*Exercise description*:
Sort through the entries below and pull out lines containing the word "Scientist".

*Input*:
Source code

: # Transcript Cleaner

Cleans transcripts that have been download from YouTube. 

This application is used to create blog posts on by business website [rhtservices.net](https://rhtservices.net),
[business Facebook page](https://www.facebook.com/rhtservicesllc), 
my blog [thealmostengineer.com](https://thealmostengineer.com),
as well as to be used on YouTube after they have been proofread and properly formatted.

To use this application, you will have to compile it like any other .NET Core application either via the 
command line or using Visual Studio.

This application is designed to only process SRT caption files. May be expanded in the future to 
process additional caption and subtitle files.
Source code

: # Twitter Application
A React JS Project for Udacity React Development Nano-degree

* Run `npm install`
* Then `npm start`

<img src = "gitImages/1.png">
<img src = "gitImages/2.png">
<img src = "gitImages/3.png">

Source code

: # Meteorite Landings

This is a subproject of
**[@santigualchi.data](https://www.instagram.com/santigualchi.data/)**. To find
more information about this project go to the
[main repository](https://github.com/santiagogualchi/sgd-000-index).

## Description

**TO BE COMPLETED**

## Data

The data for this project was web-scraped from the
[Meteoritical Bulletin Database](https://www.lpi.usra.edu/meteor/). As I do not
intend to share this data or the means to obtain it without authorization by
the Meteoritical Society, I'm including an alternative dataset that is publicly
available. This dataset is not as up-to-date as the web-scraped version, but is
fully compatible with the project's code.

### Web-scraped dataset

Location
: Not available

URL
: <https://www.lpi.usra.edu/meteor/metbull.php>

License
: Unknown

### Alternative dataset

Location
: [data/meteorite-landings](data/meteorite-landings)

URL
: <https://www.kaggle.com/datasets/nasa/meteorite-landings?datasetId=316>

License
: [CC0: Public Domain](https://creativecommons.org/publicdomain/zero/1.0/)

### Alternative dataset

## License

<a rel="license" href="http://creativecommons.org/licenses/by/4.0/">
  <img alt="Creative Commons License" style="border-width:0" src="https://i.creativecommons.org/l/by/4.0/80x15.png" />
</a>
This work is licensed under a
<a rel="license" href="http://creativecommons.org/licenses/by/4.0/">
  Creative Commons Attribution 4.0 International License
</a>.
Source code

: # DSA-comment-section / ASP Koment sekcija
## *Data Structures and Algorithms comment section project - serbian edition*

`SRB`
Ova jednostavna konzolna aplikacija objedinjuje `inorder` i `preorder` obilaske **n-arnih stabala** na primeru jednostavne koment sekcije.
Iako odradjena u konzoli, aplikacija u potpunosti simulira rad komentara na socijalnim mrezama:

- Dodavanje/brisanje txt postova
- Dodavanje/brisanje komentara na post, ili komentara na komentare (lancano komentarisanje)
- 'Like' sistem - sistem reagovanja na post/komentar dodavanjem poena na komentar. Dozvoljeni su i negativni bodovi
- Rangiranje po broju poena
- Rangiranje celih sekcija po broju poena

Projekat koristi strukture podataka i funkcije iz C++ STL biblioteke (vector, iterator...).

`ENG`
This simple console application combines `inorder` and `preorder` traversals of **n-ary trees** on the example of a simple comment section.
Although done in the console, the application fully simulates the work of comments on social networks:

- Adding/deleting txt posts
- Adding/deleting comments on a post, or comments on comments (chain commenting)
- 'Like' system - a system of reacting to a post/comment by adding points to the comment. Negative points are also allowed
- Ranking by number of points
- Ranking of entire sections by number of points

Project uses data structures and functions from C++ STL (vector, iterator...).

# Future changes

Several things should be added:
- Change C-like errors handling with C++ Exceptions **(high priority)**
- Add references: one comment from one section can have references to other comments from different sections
* * *
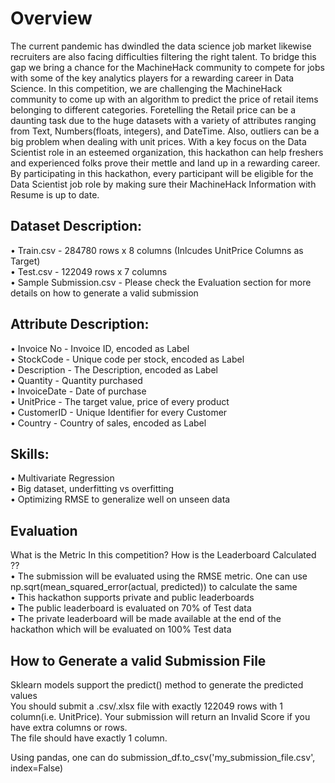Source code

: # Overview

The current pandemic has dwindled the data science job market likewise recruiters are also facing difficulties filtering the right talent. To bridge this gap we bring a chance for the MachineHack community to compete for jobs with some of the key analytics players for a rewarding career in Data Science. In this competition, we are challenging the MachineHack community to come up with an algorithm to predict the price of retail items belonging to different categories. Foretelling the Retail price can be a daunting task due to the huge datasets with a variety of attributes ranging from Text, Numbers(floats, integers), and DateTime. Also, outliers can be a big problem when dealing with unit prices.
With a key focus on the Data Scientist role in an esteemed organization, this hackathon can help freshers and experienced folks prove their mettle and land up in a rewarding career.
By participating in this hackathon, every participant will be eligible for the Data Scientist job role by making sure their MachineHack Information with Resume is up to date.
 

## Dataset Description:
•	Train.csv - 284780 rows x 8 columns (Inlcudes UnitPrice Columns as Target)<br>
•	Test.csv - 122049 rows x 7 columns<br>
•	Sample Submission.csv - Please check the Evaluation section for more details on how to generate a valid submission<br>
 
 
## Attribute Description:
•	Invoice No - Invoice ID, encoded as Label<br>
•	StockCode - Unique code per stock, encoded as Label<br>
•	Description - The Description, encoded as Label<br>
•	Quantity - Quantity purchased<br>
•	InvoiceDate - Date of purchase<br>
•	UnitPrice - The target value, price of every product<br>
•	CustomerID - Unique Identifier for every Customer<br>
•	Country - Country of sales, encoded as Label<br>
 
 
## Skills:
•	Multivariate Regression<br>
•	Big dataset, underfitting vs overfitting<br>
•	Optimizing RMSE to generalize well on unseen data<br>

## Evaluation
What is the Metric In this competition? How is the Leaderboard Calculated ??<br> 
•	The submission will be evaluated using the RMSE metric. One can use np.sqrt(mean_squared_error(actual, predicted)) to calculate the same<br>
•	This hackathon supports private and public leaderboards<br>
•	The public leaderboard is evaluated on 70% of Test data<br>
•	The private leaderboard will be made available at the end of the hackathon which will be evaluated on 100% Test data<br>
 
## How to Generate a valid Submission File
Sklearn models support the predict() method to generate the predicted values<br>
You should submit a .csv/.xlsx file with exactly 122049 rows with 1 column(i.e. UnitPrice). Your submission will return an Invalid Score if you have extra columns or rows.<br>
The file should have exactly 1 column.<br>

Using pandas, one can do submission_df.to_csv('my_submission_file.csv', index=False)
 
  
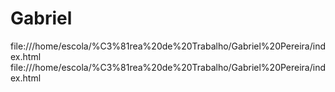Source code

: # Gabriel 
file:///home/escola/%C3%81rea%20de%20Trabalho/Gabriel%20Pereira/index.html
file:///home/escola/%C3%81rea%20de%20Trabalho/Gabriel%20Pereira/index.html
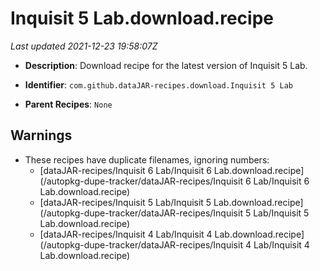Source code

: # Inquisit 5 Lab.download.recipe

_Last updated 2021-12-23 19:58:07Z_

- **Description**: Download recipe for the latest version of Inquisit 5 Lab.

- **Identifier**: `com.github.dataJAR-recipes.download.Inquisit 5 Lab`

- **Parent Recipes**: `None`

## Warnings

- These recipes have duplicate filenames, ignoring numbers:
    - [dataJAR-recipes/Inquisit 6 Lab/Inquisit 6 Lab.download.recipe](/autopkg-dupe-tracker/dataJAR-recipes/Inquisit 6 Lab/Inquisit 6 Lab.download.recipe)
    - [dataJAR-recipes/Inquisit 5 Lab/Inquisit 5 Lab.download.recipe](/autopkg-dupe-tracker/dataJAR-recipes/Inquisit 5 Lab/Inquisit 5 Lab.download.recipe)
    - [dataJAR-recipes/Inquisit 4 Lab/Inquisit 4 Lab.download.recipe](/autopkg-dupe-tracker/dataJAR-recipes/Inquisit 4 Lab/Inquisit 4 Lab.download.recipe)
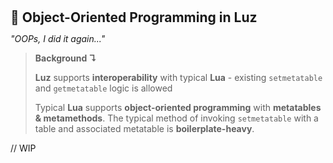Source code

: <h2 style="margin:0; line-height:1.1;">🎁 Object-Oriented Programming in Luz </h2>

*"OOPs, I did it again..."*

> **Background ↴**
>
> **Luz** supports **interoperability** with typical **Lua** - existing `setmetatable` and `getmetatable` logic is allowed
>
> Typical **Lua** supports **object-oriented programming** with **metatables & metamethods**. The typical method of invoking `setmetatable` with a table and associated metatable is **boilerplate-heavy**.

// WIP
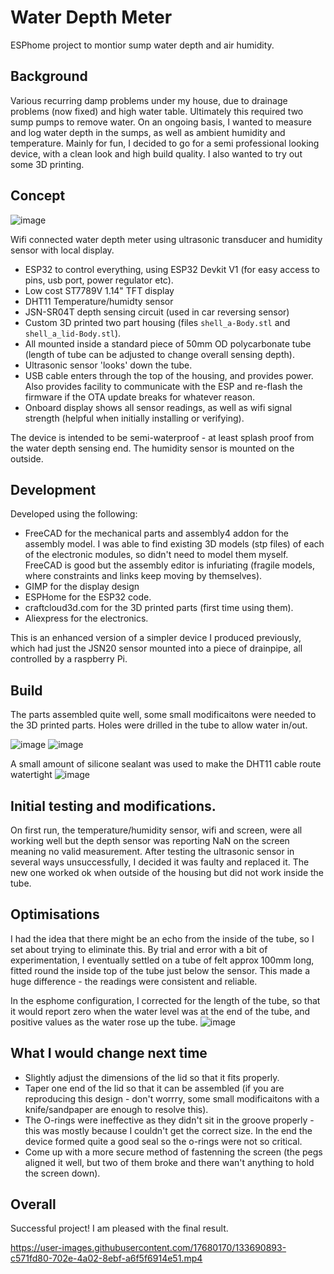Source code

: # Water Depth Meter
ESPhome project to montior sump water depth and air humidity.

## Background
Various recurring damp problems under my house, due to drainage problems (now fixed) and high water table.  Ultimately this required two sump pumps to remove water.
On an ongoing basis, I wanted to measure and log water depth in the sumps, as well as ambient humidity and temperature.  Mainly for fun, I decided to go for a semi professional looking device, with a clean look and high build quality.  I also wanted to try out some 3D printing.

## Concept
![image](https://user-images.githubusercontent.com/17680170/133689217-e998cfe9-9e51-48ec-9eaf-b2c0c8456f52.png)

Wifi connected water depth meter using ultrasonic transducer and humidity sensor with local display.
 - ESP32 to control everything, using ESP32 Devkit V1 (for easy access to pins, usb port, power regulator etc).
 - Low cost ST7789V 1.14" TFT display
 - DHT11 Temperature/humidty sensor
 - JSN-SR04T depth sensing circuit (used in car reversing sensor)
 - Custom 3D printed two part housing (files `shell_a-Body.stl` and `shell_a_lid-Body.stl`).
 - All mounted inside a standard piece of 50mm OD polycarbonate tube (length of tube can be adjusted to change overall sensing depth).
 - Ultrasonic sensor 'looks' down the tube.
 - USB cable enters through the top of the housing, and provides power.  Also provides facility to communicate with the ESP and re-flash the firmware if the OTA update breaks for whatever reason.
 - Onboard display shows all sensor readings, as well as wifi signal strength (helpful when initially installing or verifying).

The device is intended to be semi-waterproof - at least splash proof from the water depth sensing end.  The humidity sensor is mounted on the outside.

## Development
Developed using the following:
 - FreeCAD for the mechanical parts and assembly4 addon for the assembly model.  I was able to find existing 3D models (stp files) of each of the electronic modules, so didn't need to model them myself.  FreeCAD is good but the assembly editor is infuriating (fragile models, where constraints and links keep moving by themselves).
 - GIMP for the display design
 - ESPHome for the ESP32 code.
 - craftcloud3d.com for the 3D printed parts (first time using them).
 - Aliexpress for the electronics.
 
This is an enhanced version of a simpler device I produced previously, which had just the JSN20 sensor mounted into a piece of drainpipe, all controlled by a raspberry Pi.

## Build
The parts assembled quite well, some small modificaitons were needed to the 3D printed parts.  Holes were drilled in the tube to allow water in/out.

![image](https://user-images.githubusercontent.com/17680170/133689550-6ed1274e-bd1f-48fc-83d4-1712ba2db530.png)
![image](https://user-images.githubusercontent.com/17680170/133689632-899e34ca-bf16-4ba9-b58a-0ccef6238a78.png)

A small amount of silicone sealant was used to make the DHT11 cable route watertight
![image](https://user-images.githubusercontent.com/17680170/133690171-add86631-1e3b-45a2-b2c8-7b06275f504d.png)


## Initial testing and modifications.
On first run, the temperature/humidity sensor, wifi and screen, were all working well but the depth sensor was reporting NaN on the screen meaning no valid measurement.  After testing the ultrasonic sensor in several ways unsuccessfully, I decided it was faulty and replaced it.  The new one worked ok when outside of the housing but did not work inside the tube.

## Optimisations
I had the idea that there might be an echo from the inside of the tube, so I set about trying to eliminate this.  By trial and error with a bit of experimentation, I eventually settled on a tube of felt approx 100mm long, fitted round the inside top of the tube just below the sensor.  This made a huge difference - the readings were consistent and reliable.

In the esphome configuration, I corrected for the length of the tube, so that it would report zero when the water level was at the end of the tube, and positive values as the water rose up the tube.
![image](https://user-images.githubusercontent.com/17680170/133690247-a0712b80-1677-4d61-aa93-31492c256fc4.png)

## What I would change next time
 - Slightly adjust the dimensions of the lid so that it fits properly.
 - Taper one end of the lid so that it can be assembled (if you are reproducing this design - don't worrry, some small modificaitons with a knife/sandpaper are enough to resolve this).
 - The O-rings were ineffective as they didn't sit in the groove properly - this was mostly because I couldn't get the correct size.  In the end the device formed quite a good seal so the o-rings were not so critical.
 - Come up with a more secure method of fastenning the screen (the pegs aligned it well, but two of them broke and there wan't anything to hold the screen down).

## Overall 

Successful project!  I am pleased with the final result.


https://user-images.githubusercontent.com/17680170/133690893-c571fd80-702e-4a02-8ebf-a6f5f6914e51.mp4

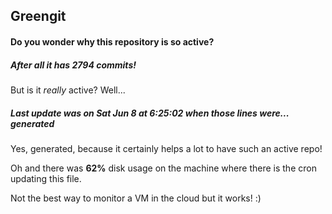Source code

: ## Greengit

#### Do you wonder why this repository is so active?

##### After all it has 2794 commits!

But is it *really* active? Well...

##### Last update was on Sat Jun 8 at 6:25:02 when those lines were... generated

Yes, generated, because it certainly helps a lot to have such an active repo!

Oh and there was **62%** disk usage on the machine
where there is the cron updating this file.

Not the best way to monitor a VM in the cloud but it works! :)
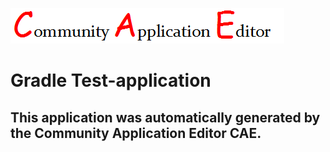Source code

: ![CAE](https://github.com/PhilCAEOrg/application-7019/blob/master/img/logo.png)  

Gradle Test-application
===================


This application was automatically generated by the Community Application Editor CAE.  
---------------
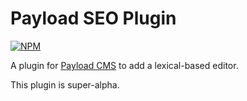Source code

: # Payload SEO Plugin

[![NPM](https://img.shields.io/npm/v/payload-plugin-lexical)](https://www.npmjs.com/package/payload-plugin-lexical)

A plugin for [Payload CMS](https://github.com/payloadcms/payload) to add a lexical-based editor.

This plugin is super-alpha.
...
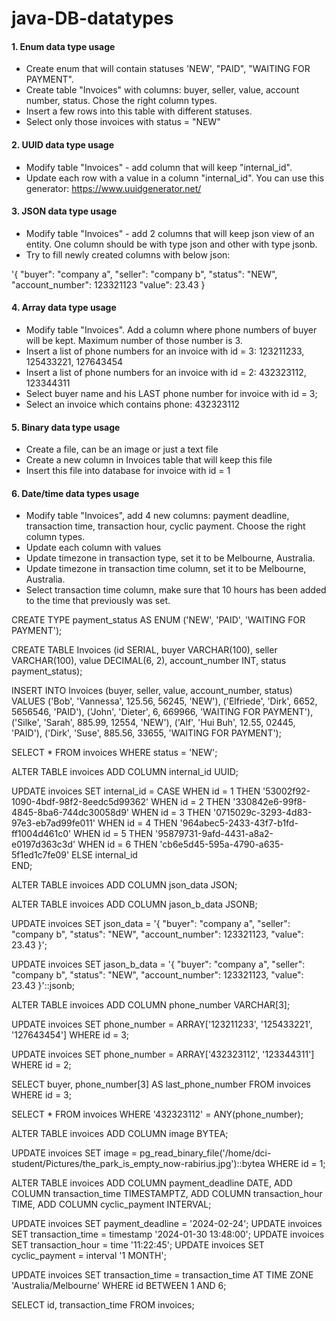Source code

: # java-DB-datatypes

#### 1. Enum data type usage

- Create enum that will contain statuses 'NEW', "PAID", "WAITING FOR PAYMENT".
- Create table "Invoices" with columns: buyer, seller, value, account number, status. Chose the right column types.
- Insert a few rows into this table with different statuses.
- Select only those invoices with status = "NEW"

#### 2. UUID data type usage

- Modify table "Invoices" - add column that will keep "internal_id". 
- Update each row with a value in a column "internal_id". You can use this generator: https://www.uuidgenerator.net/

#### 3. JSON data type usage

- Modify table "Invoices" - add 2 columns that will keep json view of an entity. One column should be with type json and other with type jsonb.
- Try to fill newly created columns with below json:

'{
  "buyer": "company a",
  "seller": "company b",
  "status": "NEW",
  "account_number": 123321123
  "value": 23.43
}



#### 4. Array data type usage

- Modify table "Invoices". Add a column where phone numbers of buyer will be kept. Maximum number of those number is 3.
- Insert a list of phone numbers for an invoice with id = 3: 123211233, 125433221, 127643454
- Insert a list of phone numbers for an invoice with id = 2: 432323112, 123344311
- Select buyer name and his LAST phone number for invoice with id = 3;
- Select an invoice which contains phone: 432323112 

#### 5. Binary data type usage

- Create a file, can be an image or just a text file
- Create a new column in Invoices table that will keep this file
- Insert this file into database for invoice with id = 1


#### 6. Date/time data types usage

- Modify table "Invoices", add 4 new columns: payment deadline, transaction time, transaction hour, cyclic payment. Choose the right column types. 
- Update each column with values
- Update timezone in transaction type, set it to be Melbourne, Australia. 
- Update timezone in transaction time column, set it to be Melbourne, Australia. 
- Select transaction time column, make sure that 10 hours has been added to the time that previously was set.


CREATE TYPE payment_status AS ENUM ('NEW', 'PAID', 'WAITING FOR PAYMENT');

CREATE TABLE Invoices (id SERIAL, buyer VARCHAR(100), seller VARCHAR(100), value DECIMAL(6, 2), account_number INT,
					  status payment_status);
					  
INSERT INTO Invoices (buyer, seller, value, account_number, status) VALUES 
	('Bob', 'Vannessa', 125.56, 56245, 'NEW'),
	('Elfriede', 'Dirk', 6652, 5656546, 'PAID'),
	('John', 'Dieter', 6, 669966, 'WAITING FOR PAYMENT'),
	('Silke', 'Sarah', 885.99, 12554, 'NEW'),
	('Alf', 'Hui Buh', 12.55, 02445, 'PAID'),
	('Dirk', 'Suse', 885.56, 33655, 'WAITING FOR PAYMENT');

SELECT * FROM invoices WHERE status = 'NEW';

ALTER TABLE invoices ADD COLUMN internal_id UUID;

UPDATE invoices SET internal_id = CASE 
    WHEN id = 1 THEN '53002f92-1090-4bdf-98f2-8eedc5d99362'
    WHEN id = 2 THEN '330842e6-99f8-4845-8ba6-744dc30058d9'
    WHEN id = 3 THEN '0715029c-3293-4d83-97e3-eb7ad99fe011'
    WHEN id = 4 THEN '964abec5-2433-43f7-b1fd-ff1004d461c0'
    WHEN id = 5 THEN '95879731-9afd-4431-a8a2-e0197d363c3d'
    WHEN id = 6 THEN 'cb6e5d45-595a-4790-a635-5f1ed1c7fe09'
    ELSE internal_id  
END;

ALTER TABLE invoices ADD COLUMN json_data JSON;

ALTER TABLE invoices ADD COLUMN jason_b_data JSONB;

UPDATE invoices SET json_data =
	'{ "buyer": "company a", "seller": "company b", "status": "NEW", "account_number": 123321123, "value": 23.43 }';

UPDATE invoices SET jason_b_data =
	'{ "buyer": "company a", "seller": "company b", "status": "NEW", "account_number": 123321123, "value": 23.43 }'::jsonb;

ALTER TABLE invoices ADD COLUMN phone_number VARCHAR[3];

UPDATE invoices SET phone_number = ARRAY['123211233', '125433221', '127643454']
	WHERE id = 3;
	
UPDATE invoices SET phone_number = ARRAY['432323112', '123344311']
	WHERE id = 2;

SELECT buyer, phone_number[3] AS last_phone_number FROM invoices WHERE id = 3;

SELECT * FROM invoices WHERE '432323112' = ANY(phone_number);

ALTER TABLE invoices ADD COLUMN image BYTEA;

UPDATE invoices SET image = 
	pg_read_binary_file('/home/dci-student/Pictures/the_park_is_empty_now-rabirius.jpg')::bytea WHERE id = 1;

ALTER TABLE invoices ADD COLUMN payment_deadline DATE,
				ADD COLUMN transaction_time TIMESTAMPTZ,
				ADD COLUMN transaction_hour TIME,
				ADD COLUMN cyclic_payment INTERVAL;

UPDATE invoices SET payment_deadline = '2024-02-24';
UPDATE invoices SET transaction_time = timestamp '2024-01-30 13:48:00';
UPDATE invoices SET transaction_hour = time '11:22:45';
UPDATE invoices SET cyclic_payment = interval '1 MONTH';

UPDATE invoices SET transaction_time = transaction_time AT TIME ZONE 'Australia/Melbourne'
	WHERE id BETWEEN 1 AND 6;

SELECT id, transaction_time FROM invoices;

*Problem solution*:
With a key focus on the Data Scientist role in an esteemed organization, this hackathon can help freshers and experienced folks prove their mettle and land up in a rewarding career.
By participating in this hackathon, every participant will be eligible for the Data Scientist job role by making sure their MachineHack Information with Resume is up to date.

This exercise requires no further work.